:: Assigned task ::
Below are records to be copied exactly; their pictures are to be omitted.

:: Material for this task ::
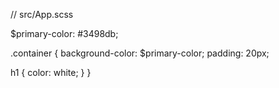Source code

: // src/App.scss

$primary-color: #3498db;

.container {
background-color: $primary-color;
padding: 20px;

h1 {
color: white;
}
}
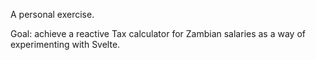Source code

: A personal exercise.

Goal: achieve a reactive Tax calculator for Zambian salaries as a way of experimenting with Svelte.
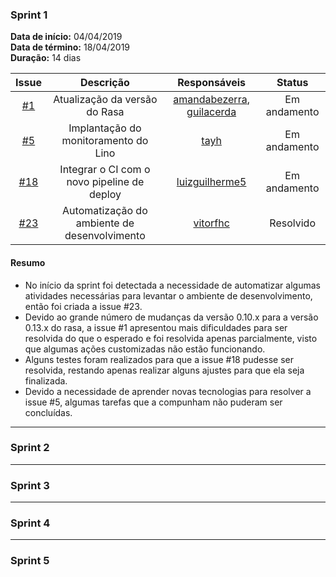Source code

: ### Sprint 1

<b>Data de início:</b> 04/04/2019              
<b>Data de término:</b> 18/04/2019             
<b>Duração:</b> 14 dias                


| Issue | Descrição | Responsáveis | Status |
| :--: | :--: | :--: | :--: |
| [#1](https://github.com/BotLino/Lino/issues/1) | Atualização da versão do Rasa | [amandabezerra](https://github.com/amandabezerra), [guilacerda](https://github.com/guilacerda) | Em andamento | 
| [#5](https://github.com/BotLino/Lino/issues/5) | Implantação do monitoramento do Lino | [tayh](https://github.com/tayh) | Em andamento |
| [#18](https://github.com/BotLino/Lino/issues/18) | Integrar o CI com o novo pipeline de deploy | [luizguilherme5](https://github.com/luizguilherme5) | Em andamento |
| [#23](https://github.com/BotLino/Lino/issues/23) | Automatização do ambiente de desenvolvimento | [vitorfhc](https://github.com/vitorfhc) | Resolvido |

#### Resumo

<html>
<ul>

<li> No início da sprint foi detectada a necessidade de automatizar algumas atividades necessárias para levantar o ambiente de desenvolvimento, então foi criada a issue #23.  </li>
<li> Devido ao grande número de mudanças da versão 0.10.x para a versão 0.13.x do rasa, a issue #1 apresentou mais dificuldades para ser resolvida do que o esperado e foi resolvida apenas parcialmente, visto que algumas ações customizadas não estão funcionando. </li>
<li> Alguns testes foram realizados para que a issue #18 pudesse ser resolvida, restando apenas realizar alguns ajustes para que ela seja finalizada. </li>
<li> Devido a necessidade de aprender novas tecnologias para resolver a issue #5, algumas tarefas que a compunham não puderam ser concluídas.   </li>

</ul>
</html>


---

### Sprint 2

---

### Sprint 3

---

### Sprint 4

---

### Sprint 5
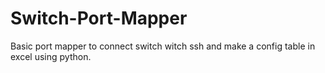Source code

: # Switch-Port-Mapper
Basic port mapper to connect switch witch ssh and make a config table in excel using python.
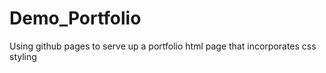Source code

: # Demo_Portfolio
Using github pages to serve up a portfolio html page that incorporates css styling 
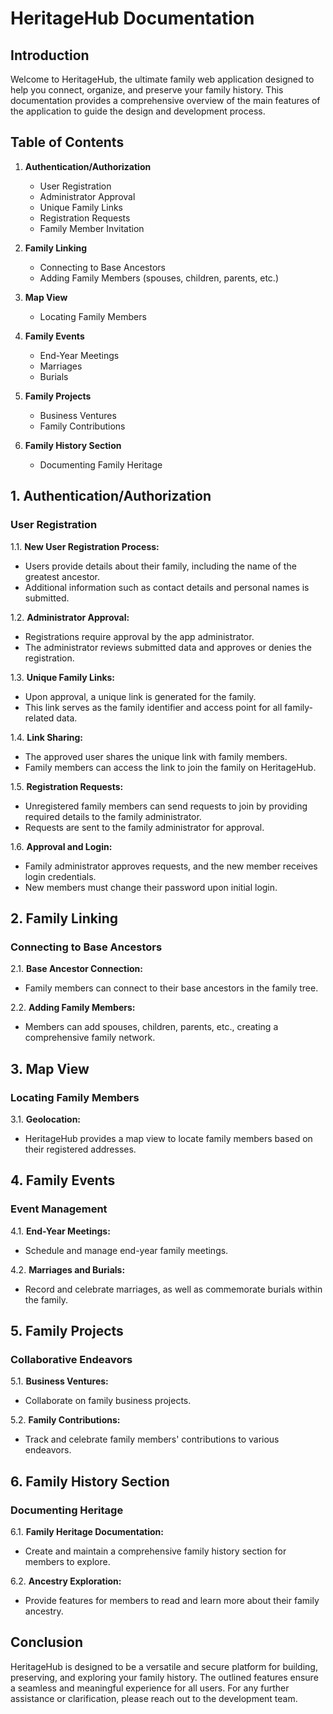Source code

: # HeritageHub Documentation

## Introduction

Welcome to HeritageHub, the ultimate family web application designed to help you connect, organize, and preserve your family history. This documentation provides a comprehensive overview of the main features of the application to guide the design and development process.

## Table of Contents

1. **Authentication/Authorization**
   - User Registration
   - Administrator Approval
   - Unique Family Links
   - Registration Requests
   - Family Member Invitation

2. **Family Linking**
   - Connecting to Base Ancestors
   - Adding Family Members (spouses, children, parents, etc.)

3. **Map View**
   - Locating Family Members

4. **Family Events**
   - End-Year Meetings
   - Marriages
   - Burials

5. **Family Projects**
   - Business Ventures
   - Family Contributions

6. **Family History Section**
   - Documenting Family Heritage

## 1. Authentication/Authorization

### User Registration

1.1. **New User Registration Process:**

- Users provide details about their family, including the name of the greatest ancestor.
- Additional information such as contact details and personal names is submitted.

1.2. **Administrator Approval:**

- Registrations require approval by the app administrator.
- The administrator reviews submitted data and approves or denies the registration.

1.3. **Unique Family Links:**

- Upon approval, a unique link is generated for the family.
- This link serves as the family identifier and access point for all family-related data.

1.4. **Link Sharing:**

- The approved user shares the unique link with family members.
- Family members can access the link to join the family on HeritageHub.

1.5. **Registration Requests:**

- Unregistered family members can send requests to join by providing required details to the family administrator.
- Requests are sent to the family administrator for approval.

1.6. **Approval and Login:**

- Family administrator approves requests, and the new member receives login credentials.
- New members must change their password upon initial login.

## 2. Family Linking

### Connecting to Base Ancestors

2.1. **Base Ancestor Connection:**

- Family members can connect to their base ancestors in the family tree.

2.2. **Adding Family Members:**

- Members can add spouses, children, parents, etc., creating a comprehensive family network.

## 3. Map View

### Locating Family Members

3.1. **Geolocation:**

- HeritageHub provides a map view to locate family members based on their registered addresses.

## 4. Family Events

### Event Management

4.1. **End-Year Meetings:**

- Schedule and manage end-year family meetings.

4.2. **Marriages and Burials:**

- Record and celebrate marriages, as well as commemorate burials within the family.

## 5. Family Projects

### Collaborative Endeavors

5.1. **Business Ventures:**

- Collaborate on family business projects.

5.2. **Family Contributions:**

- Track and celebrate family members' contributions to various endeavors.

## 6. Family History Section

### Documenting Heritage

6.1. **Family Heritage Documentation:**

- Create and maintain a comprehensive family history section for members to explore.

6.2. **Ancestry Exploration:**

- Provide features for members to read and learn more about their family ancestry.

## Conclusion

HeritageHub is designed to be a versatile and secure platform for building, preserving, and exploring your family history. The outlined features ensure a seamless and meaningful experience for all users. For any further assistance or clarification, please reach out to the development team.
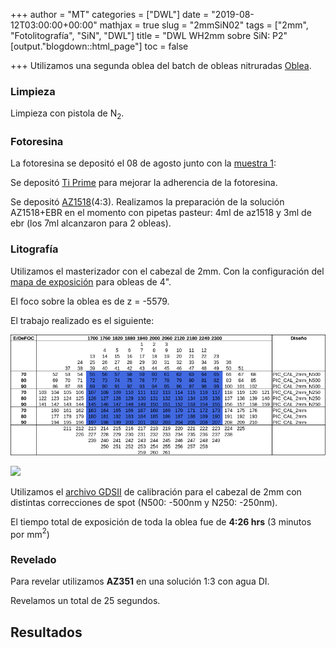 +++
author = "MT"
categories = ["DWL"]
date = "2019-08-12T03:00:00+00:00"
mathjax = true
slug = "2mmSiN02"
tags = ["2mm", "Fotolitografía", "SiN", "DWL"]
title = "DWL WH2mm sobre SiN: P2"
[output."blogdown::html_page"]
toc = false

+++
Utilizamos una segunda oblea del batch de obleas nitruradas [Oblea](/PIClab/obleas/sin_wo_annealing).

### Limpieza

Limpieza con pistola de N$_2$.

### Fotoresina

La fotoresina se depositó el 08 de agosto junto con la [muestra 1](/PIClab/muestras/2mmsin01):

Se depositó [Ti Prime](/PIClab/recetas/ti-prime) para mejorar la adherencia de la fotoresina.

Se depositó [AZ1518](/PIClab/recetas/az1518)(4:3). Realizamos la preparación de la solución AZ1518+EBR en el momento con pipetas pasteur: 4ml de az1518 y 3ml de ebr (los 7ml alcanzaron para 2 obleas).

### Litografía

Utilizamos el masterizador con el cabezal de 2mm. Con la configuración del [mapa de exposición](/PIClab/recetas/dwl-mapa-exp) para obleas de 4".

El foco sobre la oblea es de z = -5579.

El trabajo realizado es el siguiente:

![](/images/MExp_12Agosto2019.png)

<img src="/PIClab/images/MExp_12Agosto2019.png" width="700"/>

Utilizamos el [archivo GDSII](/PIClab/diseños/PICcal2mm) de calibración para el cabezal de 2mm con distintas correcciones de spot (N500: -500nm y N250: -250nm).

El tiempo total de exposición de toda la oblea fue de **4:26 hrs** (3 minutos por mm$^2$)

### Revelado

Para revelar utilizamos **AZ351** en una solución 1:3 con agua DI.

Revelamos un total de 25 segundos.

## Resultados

:: Answer section ::
Source code

: // src/App.scss

$primary-color: #3498db;

.container {
background-color: $primary-color;
padding: 20px;

h1 {
color: white;
}
}
Source code

: A personal exercise.

Goal: achieve a reactive Tax calculator for Zambian salaries as a way of experimenting with Svelte.
Source code

: ### Sprint 1

<b>Data de início:</b> 04/04/2019              
<b>Data de término:</b> 18/04/2019             
<b>Duração:</b> 14 dias                


| Issue | Descrição | Responsáveis | Status |
| :--: | :--: | :--: | :--: |
| [#1](https://github.com/BotLino/Lino/issues/1) | Atualização da versão do Rasa | [amandabezerra](https://github.com/amandabezerra), [guilacerda](https://github.com/guilacerda) | Em andamento | 
| [#5](https://github.com/BotLino/Lino/issues/5) | Implantação do monitoramento do Lino | [tayh](https://github.com/tayh) | Em andamento |
| [#18](https://github.com/BotLino/Lino/issues/18) | Integrar o CI com o novo pipeline de deploy | [luizguilherme5](https://github.com/luizguilherme5) | Em andamento |
| [#23](https://github.com/BotLino/Lino/issues/23) | Automatização do ambiente de desenvolvimento | [vitorfhc](https://github.com/vitorfhc) | Resolvido |

#### Resumo

<html>
<ul>

<li> No início da sprint foi detectada a necessidade de automatizar algumas atividades necessárias para levantar o ambiente de desenvolvimento, então foi criada a issue #23.  </li>
<li> Devido ao grande número de mudanças da versão 0.10.x para a versão 0.13.x do rasa, a issue #1 apresentou mais dificuldades para ser resolvida do que o esperado e foi resolvida apenas parcialmente, visto que algumas ações customizadas não estão funcionando. </li>
<li> Alguns testes foram realizados para que a issue #18 pudesse ser resolvida, restando apenas realizar alguns ajustes para que ela seja finalizada. </li>
<li> Devido a necessidade de aprender novas tecnologias para resolver a issue #5, algumas tarefas que a compunham não puderam ser concluídas.   </li>

</ul>
</html>


---

### Sprint 2

---

### Sprint 3

---

### Sprint 4

---

### Sprint 5
Source code

: # Switch-Port-Mapper
Basic port mapper to connect switch witch ssh and make a config table in excel using python.
Source code

: # Demo_Portfolio
Using github pages to serve up a portfolio html page that incorporates css styling 
Source code

: # HeritageHub Documentation

## Introduction

Welcome to HeritageHub, the ultimate family web application designed to help you connect, organize, and preserve your family history. This documentation provides a comprehensive overview of the main features of the application to guide the design and development process.

## Table of Contents

1. **Authentication/Authorization**
   - User Registration
   - Administrator Approval
   - Unique Family Links
   - Registration Requests
   - Family Member Invitation

2. **Family Linking**
   - Connecting to Base Ancestors
   - Adding Family Members (spouses, children, parents, etc.)

3. **Map View**
   - Locating Family Members

4. **Family Events**
   - End-Year Meetings
   - Marriages
   - Burials

5. **Family Projects**
   - Business Ventures
   - Family Contributions

6. **Family History Section**
   - Documenting Family Heritage

## 1. Authentication/Authorization

### User Registration

1.1. **New User Registration Process:**

- Users provide details about their family, including the name of the greatest ancestor.
- Additional information such as contact details and personal names is submitted.

1.2. **Administrator Approval:**

- Registrations require approval by the app administrator.
- The administrator reviews submitted data and approves or denies the registration.

1.3. **Unique Family Links:**

- Upon approval, a unique link is generated for the family.
- This link serves as the family identifier and access point for all family-related data.

1.4. **Link Sharing:**

- The approved user shares the unique link with family members.
- Family members can access the link to join the family on HeritageHub.

1.5. **Registration Requests:**

- Unregistered family members can send requests to join by providing required details to the family administrator.
- Requests are sent to the family administrator for approval.

1.6. **Approval and Login:**

- Family administrator approves requests, and the new member receives login credentials.
- New members must change their password upon initial login.

## 2. Family Linking

### Connecting to Base Ancestors

2.1. **Base Ancestor Connection:**

- Family members can connect to their base ancestors in the family tree.

2.2. **Adding Family Members:**

- Members can add spouses, children, parents, etc., creating a comprehensive family network.

## 3. Map View

### Locating Family Members

3.1. **Geolocation:**

- HeritageHub provides a map view to locate family members based on their registered addresses.

## 4. Family Events

### Event Management

4.1. **End-Year Meetings:**

- Schedule and manage end-year family meetings.

4.2. **Marriages and Burials:**

- Record and celebrate marriages, as well as commemorate burials within the family.

## 5. Family Projects

### Collaborative Endeavors

5.1. **Business Ventures:**

- Collaborate on family business projects.

5.2. **Family Contributions:**

- Track and celebrate family members' contributions to various endeavors.

## 6. Family History Section

### Documenting Heritage

6.1. **Family Heritage Documentation:**

- Create and maintain a comprehensive family history section for members to explore.

6.2. **Ancestry Exploration:**

- Provide features for members to read and learn more about their family ancestry.

## Conclusion

HeritageHub is designed to be a versatile and secure platform for building, preserving, and exploring your family history. The outlined features ensure a seamless and meaningful experience for all users. For any further assistance or clarification, please reach out to the development team.
 +++
author = "MT"
categories = ["DWL"]
date = "2019-08-12T03:00:00+00:00"
mathjax = true
slug = "2mmSiN02"
tags = ["2mm", "Fotolitografía", "SiN", "DWL"]
title = "DWL WH2mm sobre SiN: P2"
[output."blogdown::html_page"]
toc = false

+++
Utilizamos una segunda oblea del batch de obleas nitruradas [Oblea](/PIClab/obleas/sin_wo_annealing).

### Limpieza

Limpieza con pistola de N$_2$.

### Fotoresina

La fotoresina se depositó el 08 de agosto junto con la [muestra 1](/PIClab/muestras/2mmsin01):

Se depositó [Ti Prime](/PIClab/recetas/ti-prime) para mejorar la adherencia de la fotoresina.

Se depositó [AZ1518](/PIClab/recetas/az1518)(4:3). Realizamos la preparación de la solución AZ1518+EBR en el momento con pipetas pasteur: 4ml de az1518 y 3ml de ebr (los 7ml alcanzaron para 2 obleas).

### Litografía

Utilizamos el masterizador con el cabezal de 2mm. Con la configuración del [mapa de exposición](/PIClab/recetas/dwl-mapa-exp) para obleas de 4".

El foco sobre la oblea es de z = -5579.

El trabajo realizado es el siguiente:

![](/images/MExp_12Agosto2019.png)

<img src="/PIClab/images/MExp_12Agosto2019.png" width="700"/>

Utilizamos el [archivo GDSII](/PIClab/diseños/PICcal2mm) de calibración para el cabezal de 2mm con distintas correcciones de spot (N500: -500nm y N250: -250nm).

El tiempo total de exposición de toda la oblea fue de **4:26 hrs** (3 minutos por mm$^2$)

### Revelado

Para revelar utilizamos **AZ351** en una solución 1:3 con agua DI.

Revelamos un total de 25 segundos.

## Resultados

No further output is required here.